# Андеграунд > Андеграунд >  взлом майла срочно...

## Grigs

как взломать майл если не знаешь ответ на вопрос и дополнительный майлплиз подскажите...:confused:

----------


## golubevsv

Подумать. Прочесть много документации. Еще раз подумать.


С такими исходными данными вам помочь может только телепат. Ибо вопрос поставлен просто НИКАК.

----------


## moonlord

Если ящик находиться на мейл.ру то там есть форма востановления где не обязательно указывать не доп меил и ответ на секретный вопрос,достаточно ответить на несколько довольно таки лёгких вопросов.

----------


## Неадекватный

Брутфорсить надо вот и весь секрет =) Если есть прокси сервера (пусть даже халявные) и выделенный сервер в интернете (не так уж и дорого) то в принципе дело не долгое.
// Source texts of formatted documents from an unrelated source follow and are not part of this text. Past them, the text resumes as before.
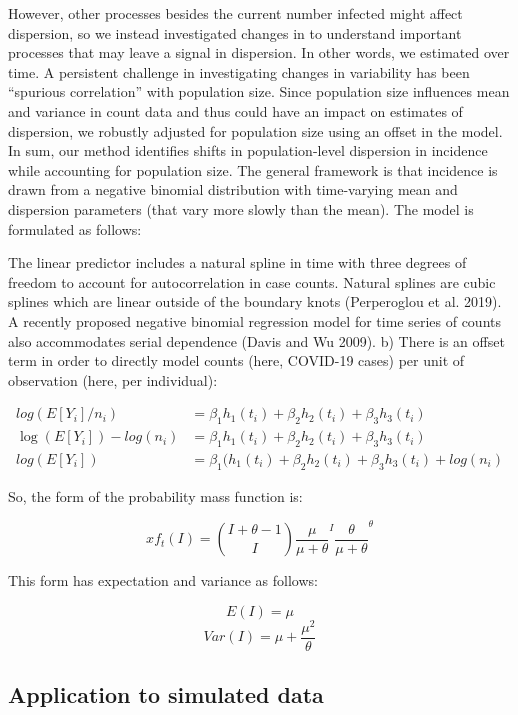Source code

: \documentclass[10pt,letterpaper]{article}
\begin{document}
However, other processes besides the current number infected might affect dispersion, so we instead investigated changes in 
 to understand important processes that may leave a signal in dispersion. In other words, we estimated 
 over time. A persistent challenge in investigating changes in variability has been ``spurious correlation'' with population size. Since population size influences mean and variance in count data and thus could have an impact on estimates of dispersion, we robustly adjusted for population size using an offset in the model. In sum, our method identifies shifts in population-level dispersion in incidence while accounting for population size. The general framework is that incidence is drawn from a negative binomial distribution with time-varying mean and dispersion parameters (that vary more slowly than the mean). The model is formulated as follows:

 The linear predictor includes a natural spline in time with three degrees of freedom to account for autocorrelation in case counts. Natural splines are cubic splines which are linear outside of the boundary knots (Perperoglou et al. 2019). A recently proposed negative binomial regression model for time series of counts also accommodates serial dependence (Davis and Wu 2009). b) There is an offset term in order to directly model counts (here, COVID-19 cases) per unit of observation (here, per individual):

\begin{align}
  log(E[Y_i]/n_i) &= \beta_1h_1(t_i) + \beta_2h_2(t_i) + \beta_3h_3(t_i) \\
  \log(E[Y_i])-log(n_i) &= \beta_1h_1(t_i) + \beta_2h_2(t_i) + \beta_3h_3(t_i) \\ 
  log(E[Y_i]) &= \beta_1(h_1(t_i) + \beta_2h_2(t_i) + \beta_3h_3(t_i) + log(n_i) 
\end{align}

So, the form of the probability mass function is:

\begin{equation}
x  f_t(I) = \binom{I + \theta - 1}{I} \frac{\mu}{\mu+\theta}^I \frac{\theta}{\mu +\theta}^\theta
\end{equation}


This form has expectation and variance as follows:

$$E(I) = \mu$$
$$Var(I) = \mu + \frac{\mu^2}{\theta}$$

\subsection*{Application to simulated data}
\end{document}
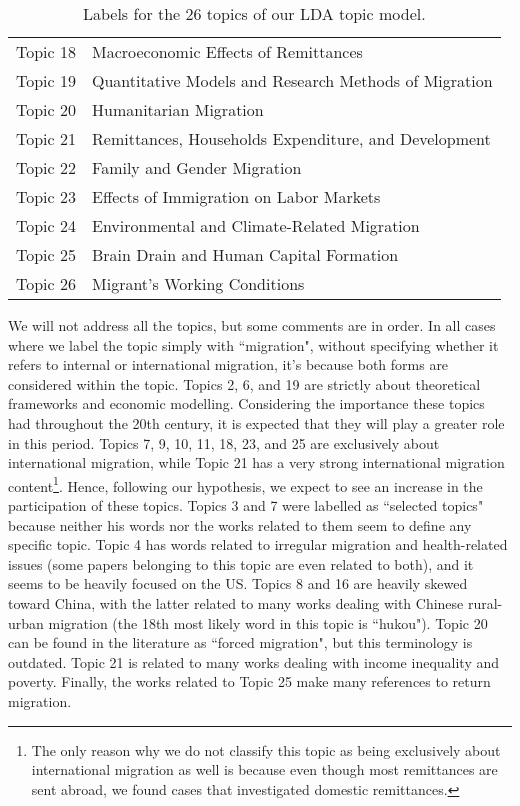 \begin{table}[]
\begin{tabular}{@{}cl@{}}
Topic 18        & Macroeconomic Effects of Remittances                     \\
Topic 19        & Quantitative Models and Research Methods of Migration    \\
Topic 20        & Humanitarian Migration                                   \\
Topic 21        & Remittances, Households Expenditure, and Development     \\
Topic 22        & Family and Gender Migration                              \\
Topic 23        & Effects of Immigration on Labor Markets                  \\
Topic 24        & Environmental and Climate-Related Migration              \\
Topic 25        & Brain Drain and Human Capital Formation                  \\
Topic 26        & Migrant's Working Conditions                             \\ \bottomrule
\end{tabular}
\caption{Labels for the 26 topics of our LDA topic model.}
\label{tab:topics_labels}
\end{table}

We will not address all the topics, but some comments are in order. In all cases where we label the topic simply with ``migration", without specifying whether it refers to internal or international migration, it's because both forms are considered within the topic. Topics 2, 6, and 19 are strictly about theoretical frameworks and economic modelling. Considering the importance these topics had throughout the 20th century, it is expected that they will play a greater role in this period. Topics 7, 9, 10, 11, 18, 23, and 25 are exclusively about international migration, while Topic 21 has a very strong international migration content\footnote{The only reason why we do not classify this topic as being exclusively about international migration as well is because even though most remittances are sent abroad, we found cases that investigated domestic remittances.}. Hence, following our hypothesis, we expect to see an increase in the participation of these topics. Topics 3 and 7 were labelled as ``selected topics" because neither his words nor the works related to them seem to define any specific topic. Topic 4 has words related to irregular migration and health-related issues (some papers belonging to this topic are even related to both), and it seems to be heavily focused on the US. Topics 8 and 16 are heavily skewed toward China, with the latter related to many works dealing with Chinese rural-urban migration (the 18th most likely word in this topic is ``hukou"). Topic 20 can be found in the literature as ``forced migration", but this terminology is outdated. Topic 21 is related to many works dealing with income inequality and poverty. Finally, the works related to Topic 25 make many references to return migration.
Ищите программу hydra, мануал к ней ну и всё выше перечисленное

----------


## redbulll

С брутофорса можешь даже не пробывать не взломаешь, но программы есть, токо в нете очень трудно найти, лови две проги,  обе проги действуют
http://depositfiles.com/ru/files/jsokcjcnh?redirect http://depositfiles.com/ru/files/rib1b5sm0?redirect

----------


## Dezire

Автор, читайте журналы специализированные. Там все описано :)

----------